Doverosa premessa. È la prima volta che provo questo numero senza reti di protezione. Il fallimento è dietro l’angolo, così come la morte cerebrale. Basta un piede messo storto e la mia faccia adesa al polvericcio risuonerà ciottoli e acufene.
Eppure una mail serale del venerdì mi aveva messo in allarme: febbre alta e difficoltà di parola.
Ho deciso di provarci lo stesso. Francesco Ballico non è mai arrivato ma io ho deciso di scrivere comunque. Nessuna telefonata e nemmeno delle domande (tipiche da giornalista sedia-girevole-stick ndr…) scritte via mail con cui fare un bel copia-incolla.
Forse mi sarei dovuto togliere un po’ di spocchia da Guido Angeli e scendere a patti con il giornalismo gastronomico da poltrona bagnata di sudore. Ma avrei scritto senza vedere… avrei imbrattato una pagina con il genio di Heidegger, parlando solo della sua adesione al nazismo. Qualcosa di becero, apocrifo e onanistico. Così ho deciso di lasciar perdere le domande da evento gastronomico, dove i produttori in cattività aprono la bocca solo per prendere le noccioline.
Qualcosa c’è sì stato ma talmente nebuloso da non avere un filo logico.
Lonigo è una strada al confine pianeggiante tra la provincia di Verona e quella di Vicenza. Lungo peregrinare senza nemmeno una soddisfazione da sigaretta sporca con il finestrino aperto. Nel campeggiare di rotonde, la mia voglia di possesso è all’acme. C’è qualcosa che rema contro di me, ma non è il luogo. Sorprendentemente, con quel palladiano che nel vicentino non manca mai, riesce a farmi alzare lo sguardo dalla salivazione zuccherina. Lonigo è un paese piacevole, quasi bello se preso di sbieco, ma il mio obiettivo (qualche mese fa avevo già fatto il primo tentativo, trovando la serranda abbassata) è inverso alla mia sollecitudine.
Il Chiosco di Francesco Ballico non è una metafora.
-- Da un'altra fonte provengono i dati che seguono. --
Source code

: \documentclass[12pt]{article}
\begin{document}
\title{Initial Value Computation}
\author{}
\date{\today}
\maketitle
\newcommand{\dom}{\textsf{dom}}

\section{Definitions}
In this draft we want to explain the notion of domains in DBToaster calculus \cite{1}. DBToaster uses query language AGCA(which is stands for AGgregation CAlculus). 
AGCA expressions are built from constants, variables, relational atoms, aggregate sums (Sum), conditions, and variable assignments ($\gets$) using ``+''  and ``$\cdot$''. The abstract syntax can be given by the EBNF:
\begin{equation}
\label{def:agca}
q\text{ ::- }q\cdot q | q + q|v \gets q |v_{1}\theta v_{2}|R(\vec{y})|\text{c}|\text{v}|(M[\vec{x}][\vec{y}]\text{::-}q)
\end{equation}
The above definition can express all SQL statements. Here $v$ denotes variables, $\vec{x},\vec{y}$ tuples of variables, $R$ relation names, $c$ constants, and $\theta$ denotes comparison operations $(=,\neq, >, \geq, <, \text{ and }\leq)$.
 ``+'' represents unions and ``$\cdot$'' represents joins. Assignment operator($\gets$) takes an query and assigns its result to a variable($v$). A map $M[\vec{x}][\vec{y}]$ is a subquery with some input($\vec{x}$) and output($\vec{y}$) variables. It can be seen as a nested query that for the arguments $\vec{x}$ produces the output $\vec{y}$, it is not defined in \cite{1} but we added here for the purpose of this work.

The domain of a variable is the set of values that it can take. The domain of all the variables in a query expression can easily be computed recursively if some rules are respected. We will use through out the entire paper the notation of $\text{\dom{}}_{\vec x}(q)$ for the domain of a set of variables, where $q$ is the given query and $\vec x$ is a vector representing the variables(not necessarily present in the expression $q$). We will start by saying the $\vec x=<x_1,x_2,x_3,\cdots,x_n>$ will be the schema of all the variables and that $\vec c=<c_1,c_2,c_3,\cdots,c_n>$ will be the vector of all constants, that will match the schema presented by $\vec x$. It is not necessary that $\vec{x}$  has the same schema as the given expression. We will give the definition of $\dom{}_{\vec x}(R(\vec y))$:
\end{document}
È una costruzione nel mezzo.
Famiglia di gelatieri stagionali in un Adriatico avaro di soddisfazioni ma ricco di colori sgargianti, Francesco ha rivoluzionato il lavoro dei genitori e ha aperto una pasticceria a Lonigo. Del pre-ristrutturazione non ho visto nulla e so poco. Apprendistato gratuito alla Pasticceria Battistuzzi di Conegliano Veneto, abbandono di semi-lavorati e prodotti di “sintesi” (mi scuso per l’approssimazione ma nonostante non condanni, capirsi attraverso il manicheismo è molto più semplice…) e una discreta ricerca sulle materie prime, per quanto le pasticcerie possano desistere dall’uniformazione.
Forme e sostanze rimangono legate ad una tradizionalismo e ad un classicismo dolciario che non teme inflazioni né mode. Impostazione scenica di trasparente e bianco. Caffetteria marchiata a fuoco da Gianni Frasi, cioccolateria da Valrhona, meringate e semifreddi squadrati, la torta del Chiosco, una pasticceria mignon assolutamente pulita ma alla costante ricerca di un contrasto: pralinati e caramelli si alternano cercando e trovando un gusto, le paste frolle sono friabili e croccanti, quasi perfette, gli abbinamenti un filo pedissequi. Tartellette declinate, qualche cubo a strati con cioccolati ben dosati e gelatinizzazione di panne cotte a cupole anacronistiche ma ottime. Mistero di una selezione fatta senza sfoglie. La fugassa vicentina ha bisogno di tempo e di giorni di riposo, a dispetto del più tipico dei consigli. Morbidissima, il burro (che è poco ma non scontato) pervade ma non al primo giorno. La vaniglia sì. Tutto il resto è una glassa. La composizione lievita naturalmente senza canditi, senza uvetta e con un filo di agrume. La povertà della conservazione è l’anima di un artigiano assente. Veramente un grande prodotto.
Ecco il tutto di una mattinata latente.